Por meio dele, placas são colocadas nos espaços religiosos com o objetivo de intimidar possíveis agressores. Segundo a Adep-MG, a medida surtiu efeito, com redução de cerca 90% das denúncias. “Provou ser uma política eficaz, porque nós estamos falando de reconhecimento pelo Estado”, destaca Makota Celinha. Segundo a coordenadora do Cenarab, o projeto tem sido referência para outras cidades brasileiras e chegou a receber o “Selo Esperança Garcia: Boas Práticas Antirracistas nas Defensorias Públicas do Brasil – Ações Afirmativas” do Conselho de Ouvidores Gerais das Defensorias Públicas.

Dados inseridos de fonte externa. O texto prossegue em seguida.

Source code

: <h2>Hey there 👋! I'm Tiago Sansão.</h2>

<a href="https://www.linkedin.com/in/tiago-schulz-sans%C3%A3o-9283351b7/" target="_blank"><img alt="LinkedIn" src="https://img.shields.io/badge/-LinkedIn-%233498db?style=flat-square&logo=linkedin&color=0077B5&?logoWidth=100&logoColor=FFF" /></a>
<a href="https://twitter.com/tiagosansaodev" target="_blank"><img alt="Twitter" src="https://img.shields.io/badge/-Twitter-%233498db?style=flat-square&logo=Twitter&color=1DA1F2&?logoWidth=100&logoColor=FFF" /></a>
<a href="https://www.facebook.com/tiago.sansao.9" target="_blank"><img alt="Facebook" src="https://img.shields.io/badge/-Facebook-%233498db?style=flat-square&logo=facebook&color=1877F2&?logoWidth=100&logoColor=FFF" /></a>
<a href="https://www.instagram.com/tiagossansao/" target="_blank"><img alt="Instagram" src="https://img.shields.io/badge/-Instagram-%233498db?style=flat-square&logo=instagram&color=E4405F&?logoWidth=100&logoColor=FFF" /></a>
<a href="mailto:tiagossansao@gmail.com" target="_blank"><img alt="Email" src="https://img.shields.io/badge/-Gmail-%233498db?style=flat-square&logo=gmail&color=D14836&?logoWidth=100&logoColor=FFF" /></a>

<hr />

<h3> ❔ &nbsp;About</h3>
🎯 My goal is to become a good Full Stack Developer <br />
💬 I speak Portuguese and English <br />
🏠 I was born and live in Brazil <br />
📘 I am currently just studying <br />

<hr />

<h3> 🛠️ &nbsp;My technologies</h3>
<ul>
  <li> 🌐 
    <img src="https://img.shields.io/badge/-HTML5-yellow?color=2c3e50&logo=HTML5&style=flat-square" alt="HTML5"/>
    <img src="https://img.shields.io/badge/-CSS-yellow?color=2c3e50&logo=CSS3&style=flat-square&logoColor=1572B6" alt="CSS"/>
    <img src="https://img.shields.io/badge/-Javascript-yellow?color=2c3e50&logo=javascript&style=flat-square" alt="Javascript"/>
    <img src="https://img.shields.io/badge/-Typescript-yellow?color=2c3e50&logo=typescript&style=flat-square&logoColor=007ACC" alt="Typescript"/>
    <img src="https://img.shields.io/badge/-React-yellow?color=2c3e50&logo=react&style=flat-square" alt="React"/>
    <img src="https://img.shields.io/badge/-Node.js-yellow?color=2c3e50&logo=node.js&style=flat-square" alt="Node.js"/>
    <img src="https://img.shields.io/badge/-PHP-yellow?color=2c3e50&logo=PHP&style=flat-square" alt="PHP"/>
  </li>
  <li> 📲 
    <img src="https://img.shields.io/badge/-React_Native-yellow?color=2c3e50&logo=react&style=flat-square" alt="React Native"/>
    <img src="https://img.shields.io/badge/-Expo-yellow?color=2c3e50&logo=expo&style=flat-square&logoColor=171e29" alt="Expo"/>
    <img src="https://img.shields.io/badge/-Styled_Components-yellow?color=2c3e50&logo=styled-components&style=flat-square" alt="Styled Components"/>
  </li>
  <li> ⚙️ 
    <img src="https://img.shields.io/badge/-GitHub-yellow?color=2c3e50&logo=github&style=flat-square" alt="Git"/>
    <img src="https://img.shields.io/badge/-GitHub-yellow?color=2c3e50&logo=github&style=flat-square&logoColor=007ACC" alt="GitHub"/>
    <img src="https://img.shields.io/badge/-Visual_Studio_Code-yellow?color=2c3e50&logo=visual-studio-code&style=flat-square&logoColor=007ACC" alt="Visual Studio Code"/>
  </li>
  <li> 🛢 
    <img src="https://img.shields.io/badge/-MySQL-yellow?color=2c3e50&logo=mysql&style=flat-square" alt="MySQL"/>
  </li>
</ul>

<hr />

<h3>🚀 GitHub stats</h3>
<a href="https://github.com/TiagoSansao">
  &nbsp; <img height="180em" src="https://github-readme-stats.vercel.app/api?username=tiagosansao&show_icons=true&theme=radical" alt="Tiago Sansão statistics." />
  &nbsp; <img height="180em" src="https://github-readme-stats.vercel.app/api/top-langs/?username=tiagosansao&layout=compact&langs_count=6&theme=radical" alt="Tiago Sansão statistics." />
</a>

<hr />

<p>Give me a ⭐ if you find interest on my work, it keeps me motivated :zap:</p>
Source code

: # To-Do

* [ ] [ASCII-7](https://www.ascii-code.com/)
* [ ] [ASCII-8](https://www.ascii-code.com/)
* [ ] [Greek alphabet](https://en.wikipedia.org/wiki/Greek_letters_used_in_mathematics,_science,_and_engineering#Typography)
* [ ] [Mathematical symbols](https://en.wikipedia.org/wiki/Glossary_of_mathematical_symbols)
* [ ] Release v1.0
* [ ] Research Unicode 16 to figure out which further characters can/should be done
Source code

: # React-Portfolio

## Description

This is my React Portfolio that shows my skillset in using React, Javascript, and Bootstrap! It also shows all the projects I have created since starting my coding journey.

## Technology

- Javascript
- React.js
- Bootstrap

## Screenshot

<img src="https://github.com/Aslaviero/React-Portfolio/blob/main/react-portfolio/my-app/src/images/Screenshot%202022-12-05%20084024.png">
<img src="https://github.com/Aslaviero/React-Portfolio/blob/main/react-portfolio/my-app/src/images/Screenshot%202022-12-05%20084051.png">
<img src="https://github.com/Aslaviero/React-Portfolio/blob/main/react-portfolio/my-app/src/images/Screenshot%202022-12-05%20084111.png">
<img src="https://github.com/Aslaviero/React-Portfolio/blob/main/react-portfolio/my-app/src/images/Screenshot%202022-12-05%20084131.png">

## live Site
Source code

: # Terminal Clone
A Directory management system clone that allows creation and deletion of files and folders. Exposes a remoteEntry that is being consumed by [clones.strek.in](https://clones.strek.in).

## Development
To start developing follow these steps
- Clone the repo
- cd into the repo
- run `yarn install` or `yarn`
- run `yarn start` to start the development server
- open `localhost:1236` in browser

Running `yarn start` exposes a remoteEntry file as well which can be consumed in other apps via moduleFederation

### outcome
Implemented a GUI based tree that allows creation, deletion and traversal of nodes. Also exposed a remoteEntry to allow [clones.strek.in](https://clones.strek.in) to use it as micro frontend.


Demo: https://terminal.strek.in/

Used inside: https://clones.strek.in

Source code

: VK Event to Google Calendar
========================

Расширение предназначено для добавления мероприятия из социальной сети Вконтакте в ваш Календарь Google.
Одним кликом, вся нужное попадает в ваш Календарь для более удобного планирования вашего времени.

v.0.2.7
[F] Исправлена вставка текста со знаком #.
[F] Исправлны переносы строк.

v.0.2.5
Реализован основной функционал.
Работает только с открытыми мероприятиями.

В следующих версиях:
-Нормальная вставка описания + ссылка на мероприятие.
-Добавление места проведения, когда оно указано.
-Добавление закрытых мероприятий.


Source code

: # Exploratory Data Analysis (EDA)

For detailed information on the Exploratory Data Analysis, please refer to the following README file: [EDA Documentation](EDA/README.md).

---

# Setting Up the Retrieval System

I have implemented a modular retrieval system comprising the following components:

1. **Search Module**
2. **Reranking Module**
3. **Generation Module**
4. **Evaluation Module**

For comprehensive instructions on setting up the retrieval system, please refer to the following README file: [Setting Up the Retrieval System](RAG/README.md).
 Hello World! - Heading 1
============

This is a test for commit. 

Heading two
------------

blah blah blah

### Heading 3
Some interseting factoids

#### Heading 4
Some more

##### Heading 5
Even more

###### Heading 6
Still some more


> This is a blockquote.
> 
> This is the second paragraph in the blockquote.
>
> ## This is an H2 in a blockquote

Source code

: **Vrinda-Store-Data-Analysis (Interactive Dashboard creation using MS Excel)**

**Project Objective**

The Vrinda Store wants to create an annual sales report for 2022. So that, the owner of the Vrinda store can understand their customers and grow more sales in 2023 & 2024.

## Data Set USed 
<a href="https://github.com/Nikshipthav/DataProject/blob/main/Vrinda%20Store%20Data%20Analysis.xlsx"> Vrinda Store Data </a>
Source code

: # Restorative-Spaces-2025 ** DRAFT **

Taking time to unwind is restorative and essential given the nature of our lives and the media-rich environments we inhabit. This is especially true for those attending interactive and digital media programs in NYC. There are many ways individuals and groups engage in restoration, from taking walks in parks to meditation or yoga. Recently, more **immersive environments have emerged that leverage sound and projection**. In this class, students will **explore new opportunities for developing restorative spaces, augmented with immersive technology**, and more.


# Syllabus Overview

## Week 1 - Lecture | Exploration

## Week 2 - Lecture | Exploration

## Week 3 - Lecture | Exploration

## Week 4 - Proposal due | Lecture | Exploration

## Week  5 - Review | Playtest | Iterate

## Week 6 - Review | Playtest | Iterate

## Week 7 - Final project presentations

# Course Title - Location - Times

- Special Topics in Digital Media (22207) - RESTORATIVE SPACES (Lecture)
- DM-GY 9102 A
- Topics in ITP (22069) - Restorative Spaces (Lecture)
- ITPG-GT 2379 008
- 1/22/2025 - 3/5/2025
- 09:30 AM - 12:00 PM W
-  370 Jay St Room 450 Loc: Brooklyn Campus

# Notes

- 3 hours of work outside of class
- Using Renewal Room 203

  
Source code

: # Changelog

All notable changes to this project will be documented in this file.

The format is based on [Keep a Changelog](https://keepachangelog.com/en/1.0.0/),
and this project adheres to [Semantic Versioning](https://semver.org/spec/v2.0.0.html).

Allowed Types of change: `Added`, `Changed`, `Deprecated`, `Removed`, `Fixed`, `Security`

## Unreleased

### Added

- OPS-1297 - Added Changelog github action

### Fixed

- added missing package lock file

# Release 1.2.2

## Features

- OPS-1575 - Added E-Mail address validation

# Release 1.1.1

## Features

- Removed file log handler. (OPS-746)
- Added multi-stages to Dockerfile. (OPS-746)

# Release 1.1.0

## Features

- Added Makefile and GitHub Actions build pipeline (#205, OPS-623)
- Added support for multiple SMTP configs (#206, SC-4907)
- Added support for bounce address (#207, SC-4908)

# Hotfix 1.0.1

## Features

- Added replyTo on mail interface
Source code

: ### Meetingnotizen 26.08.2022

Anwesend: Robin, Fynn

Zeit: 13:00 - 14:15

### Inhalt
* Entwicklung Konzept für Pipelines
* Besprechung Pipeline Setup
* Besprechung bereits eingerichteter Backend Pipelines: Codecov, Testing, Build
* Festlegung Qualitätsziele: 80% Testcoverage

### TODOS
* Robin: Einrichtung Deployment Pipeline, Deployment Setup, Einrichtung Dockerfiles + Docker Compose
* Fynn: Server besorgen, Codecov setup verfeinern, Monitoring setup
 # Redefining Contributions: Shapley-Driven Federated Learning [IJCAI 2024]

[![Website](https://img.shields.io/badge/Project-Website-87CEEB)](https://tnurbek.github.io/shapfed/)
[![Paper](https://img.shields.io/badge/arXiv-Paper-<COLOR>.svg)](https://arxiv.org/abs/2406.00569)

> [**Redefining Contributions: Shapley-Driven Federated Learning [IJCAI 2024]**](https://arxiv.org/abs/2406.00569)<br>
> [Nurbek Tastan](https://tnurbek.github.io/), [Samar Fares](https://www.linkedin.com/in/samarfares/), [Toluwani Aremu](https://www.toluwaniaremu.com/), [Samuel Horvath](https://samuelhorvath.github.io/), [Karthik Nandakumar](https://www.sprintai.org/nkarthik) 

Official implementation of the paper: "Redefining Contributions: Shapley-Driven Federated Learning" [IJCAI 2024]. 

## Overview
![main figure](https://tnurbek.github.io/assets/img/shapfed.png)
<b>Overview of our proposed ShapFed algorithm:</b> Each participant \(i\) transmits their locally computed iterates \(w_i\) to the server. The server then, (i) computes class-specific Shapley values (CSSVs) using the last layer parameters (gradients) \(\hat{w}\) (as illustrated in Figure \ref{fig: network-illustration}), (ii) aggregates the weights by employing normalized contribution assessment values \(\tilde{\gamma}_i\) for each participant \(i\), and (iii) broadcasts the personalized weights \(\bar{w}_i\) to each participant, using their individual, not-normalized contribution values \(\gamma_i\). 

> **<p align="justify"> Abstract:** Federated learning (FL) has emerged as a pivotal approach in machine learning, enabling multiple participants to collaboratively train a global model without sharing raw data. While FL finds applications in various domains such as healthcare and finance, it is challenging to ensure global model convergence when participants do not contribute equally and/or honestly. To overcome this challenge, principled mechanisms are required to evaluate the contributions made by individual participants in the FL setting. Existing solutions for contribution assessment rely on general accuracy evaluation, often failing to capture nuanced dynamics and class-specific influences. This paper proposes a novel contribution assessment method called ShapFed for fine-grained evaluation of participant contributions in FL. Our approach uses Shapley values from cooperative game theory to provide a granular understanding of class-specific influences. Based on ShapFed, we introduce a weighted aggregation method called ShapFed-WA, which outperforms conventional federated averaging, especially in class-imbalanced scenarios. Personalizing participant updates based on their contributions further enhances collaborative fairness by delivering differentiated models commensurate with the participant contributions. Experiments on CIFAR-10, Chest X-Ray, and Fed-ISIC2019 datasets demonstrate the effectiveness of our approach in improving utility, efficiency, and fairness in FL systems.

Identidade.Além de não perceber os ataques às religiões de matriz africana como crimes, a população de BH se nega a reconhecer que a identidade cultural da cidade é fortemente ligada a essas tradições, afirma Makota Celinha. “Dificilmente você vai ver uma criança que nunca foi benzida de mau-olhado ou quebranto. É raro encontrar uma família que não tem um pé de guiné, de comigo-ninguém-pode. Isso é da tradição de matriz africana”.
Makota Celinha considera triste o fato de datas como o Dia Nacional das Tradições das Raízes de Matrizes Africanas e Nações do Candomblé, celebrado ontem, ainda terem que ser usadas para denunciar os ataques sofridos pelas comunidades. “Há mais de 500 anos tentam nos destruir e não conseguem. O maior recado que fica para o racista é que nossa resistência é que incomoda. Somos pessoas felizes e completas naquilo em que acreditamos”.
‘Não há salvação fora do fazer’
Além de estarem no dia a dia das famílias brasileiras, as tradições de matriz africana também fazem parte do vestuário, da dança, da culinária e da música no Brasil. E é isso que busca destacar o Africanilê – 1º Encontro Inter-Religioso do Ilê Axé Guian, em celebração ao Dia Nacional das Tradições das Raízes de Matrizes Africanas e Nações do Candomblé. O evento, que será realizado hoje pelo terreiro de umbanda Omolokô Ilê Axé Guian, vai promover diversas atividades culturais a partir das 15h, na rua Caldas da Rainha, 1.710, São Francisco, na região da Pampulha.
Segundo Vanessa Vorcaro Mallaco, produtora cultural do Africanilê, a vontade de fazer o evento surgiu após a sanção da lei que institui a data de 21 de março. O intuito é fortalecer e preservar as tradições vinculadas ao culto de origem africana.
“A gente sentiu a necessidade de festejar, de tornar esse dia um marco. É um desejo de trazer a África para o terreiro para além da religiosidade que é praticada todos os dias”, afirma. “A melhor maneira de combater a intolerância religiosa, o racismo, o preconceito é por meio da conscientização da população, da informação e do diálogo. A gente acredita que não há salvação fora do fazer. Então nós estamos fazendo”.
Para participar, é necessário retirar ingressos pelo Sympla. Entre as atividades estão contação de história, oficinas de dança, escultura, brincadeiras para crianças e adultos, rodas de capoeira e encerramento com uma gira.